## Listed records
+-------+
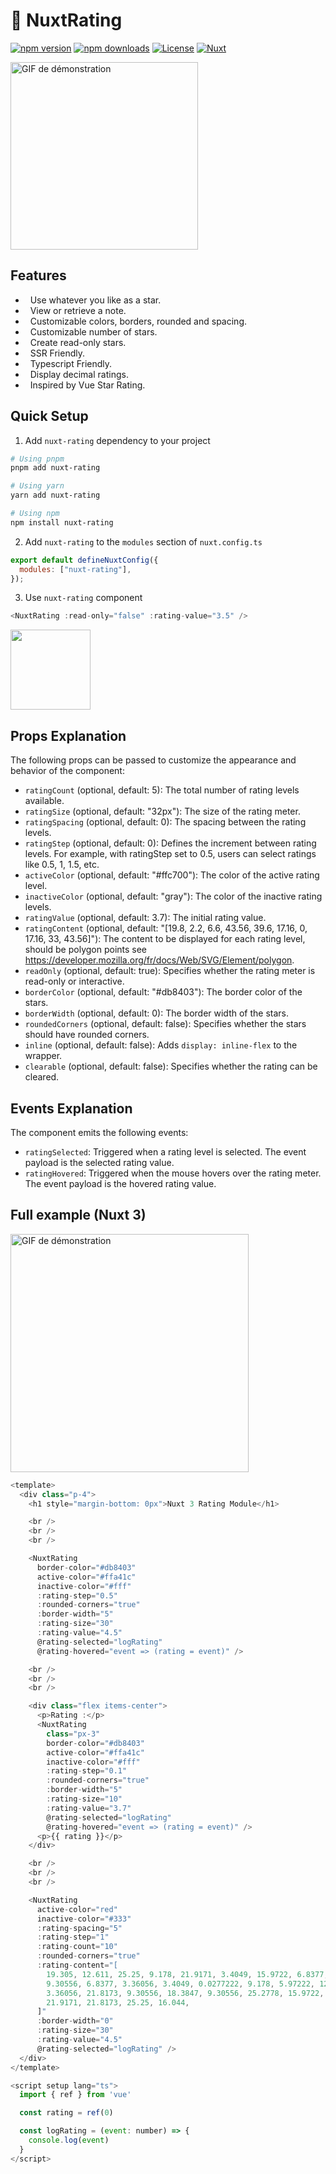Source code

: <!--
Get your module up and running quickly.

Find and replace all on all files (CMD+SHIFT+F):
- Name: My Module
- Package name: nuxt-rating
- Description: My new Nuxt module
-->

# 🌠 NuxtRating

[![npm version][npm-version-src]][npm-version-href]
[![npm downloads][npm-downloads-src]][npm-downloads-href]
[![License][license-src]][license-href]
[![Nuxt][nuxt-src]][nuxt-href]

<img src="https://i.postimg.cc/K8Sp6WFy/Enregistrement-2024-07-03-134919.gif" alt="GIF de démonstration" width="300">

## Features

<!-- Highlight some of the features your module provide here -->

- &nbsp; Use whatever you like as a star.
- &nbsp; View or retrieve a note.
- &nbsp; Customizable colors, borders, rounded and spacing.
- &nbsp; Customizable number of stars.
- &nbsp; Create read-only stars.
- &nbsp; SSR Friendly.
- &nbsp; Typescript Friendly.
- &nbsp; Display decimal ratings.
- &nbsp; Inspired by Vue Star Rating.

## Quick Setup

1. Add `nuxt-rating` dependency to your project

```bash
# Using pnpm
pnpm add nuxt-rating

# Using yarn
yarn add nuxt-rating

# Using npm
npm install nuxt-rating
```

2. Add `nuxt-rating` to the `modules` section of `nuxt.config.ts`

```js
export default defineNuxtConfig({
  modules: ["nuxt-rating"],
});
```

3. Use `nuxt-rating` component

```js
<NuxtRating :read-only="false" :rating-value="3.5" />
```

<img src="https://i.postimg.cc/zBwLZ85C/Sans-titre.jpg" width="128">

## Props Explanation

The following props can be passed to customize the appearance and behavior of the component:

- `ratingCount` (optional, default: 5): The total number of rating levels available.
- `ratingSize` (optional, default: "32px"): The size of the rating meter.
- `ratingSpacing` (optional, default: 0): The spacing between the rating levels.
- `ratingStep` (optional, default: 0): Defines the increment between rating levels. For example, with ratingStep set to 0.5, users can select ratings like 0.5, 1, 1.5, etc.
- `activeColor` (optional, default: "#ffc700"): The color of the active rating level.
- `inactiveColor` (optional, default: "gray"): The color of the inactive rating levels.
- `ratingValue` (optional, default: 3.7): The initial rating value.
- `ratingContent` (optional, default: "[19.8, 2.2, 6.6, 43.56, 39.6, 17.16, 0, 17.16, 33, 43.56]"): The content to be displayed for each rating level, should be polygon points see https://developer.mozilla.org/fr/docs/Web/SVG/Element/polygon.
- `readOnly` (optional, default: true): Specifies whether the rating meter is read-only or interactive.
- `borderColor` (optional, default: "#db8403"): The border color of the stars.
- `borderWidth` (optional, default: 0): The border width of the stars.
- `roundedCorners` (optional, default: false): Specifies whether the stars should have rounded corners.
- `inline` (optional, default: false): Adds `display: inline-flex` to the wrapper.
- `clearable` (optional, default: false): Specifies whether the rating can be cleared.

## Events Explanation

The component emits the following events:

- `ratingSelected`: Triggered when a rating level is selected. The event payload is the selected rating value.
- `ratingHovered`: Triggered when the mouse hovers over the rating meter. The event payload is the hovered rating value.

## Full example (Nuxt 3)

<img src="https://i.postimg.cc/hGGYsdcJ/Nuxt-Rating.png" alt="GIF de démonstration" width="381">

```js
<template>
  <div class="p-4">
    <h1 style="margin-bottom: 0px">Nuxt 3 Rating Module</h1>

    <br />
    <br />
    <br />

    <NuxtRating
      border-color="#db8403"
      active-color="#ffa41c"
      inactive-color="#fff"
      :rating-step="0.5"
      :rounded-corners="true"
      :border-width="5"
      :rating-size="30"
      :rating-value="4.5"
      @rating-selected="logRating"
      @rating-hovered="event => (rating = event)" />

    <br />
    <br />
    <br />

    <div class="flex items-center">
      <p>Rating :</p>
      <NuxtRating
        class="px-3"
        border-color="#db8403"
        active-color="#ffa41c"
        inactive-color="#fff"
        :rating-step="0.1"
        :rounded-corners="true"
        :border-width="5"
        :rating-size="10"
        :rating-value="3.7"
        @rating-selected="logRating"
        @rating-hovered="event => (rating = event)" />
      <p>{{ rating }}</p>
    </div>

    <br />
    <br />
    <br />

    <NuxtRating
      active-color="red"
      inactive-color="#333"
      :rating-spacing="5"
      :rating-step="1"
      :rating-count="10"
      :rounded-corners="true"
      :rating-content="[
        19.305, 12.611, 25.25, 9.178, 21.9171, 3.4049, 15.9722, 6.8377, 15.9722, 0, 9.30556, 0,
        9.30556, 6.8377, 3.36056, 3.4049, 0.0277222, 9.178, 5.97222, 12.611, 0.0277778, 16.044,
        3.36056, 21.8173, 9.30556, 18.3847, 9.30556, 25.2778, 15.9722, 25.2778, 15.9722, 18.3847,
        21.9171, 21.8173, 25.25, 16.044,
      ]"
      :border-width="0"
      :rating-size="30"
      :rating-value="4.5"
      @rating-selected="logRating" />
  </div>
</template>

<script setup lang="ts">
  import { ref } from 'vue'

  const rating = ref(0)

  const logRating = (event: number) => {
    console.log(event)
  }
</script>
```

<!-- Badges -->

[npm-version-src]: https://img.shields.io/npm/v/nuxt-rating/latest.svg?style=flat&colorA=18181B&colorB=28CF8D
[npm-version-href]: https://npmjs.com/package/nuxt-rating
[npm-downloads-src]: https://img.shields.io/npm/dm/nuxt-rating.svg?style=flat&colorA=18181B&colorB=28CF8D
[npm-downloads-href]: https://npmjs.com/package/nuxt-rating
[license-src]: https://img.shields.io/npm/l/nuxt-rating.svg?style=flat&colorA=18181B&colorB=28CF8D
[license-href]: https://npmjs.com/package/nuxt-rating/blob/main/LICENSE
[nuxt-src]: https://img.shields.io/badge/Nuxt-18181B?logo=nuxt.js
[nuxt-href]: https://nuxt.com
+-------+
## Prompt
Whenever a line in the material above holds the string "example", copy that line in full.

## Output below
- `ratingStep` (optional, default: 0): Defines the increment between rating levels. For example, with ratingStep set to 0.5, users can select ratings like 0.5, 1, 1.5, etc.
## Full example (Nuxt 3)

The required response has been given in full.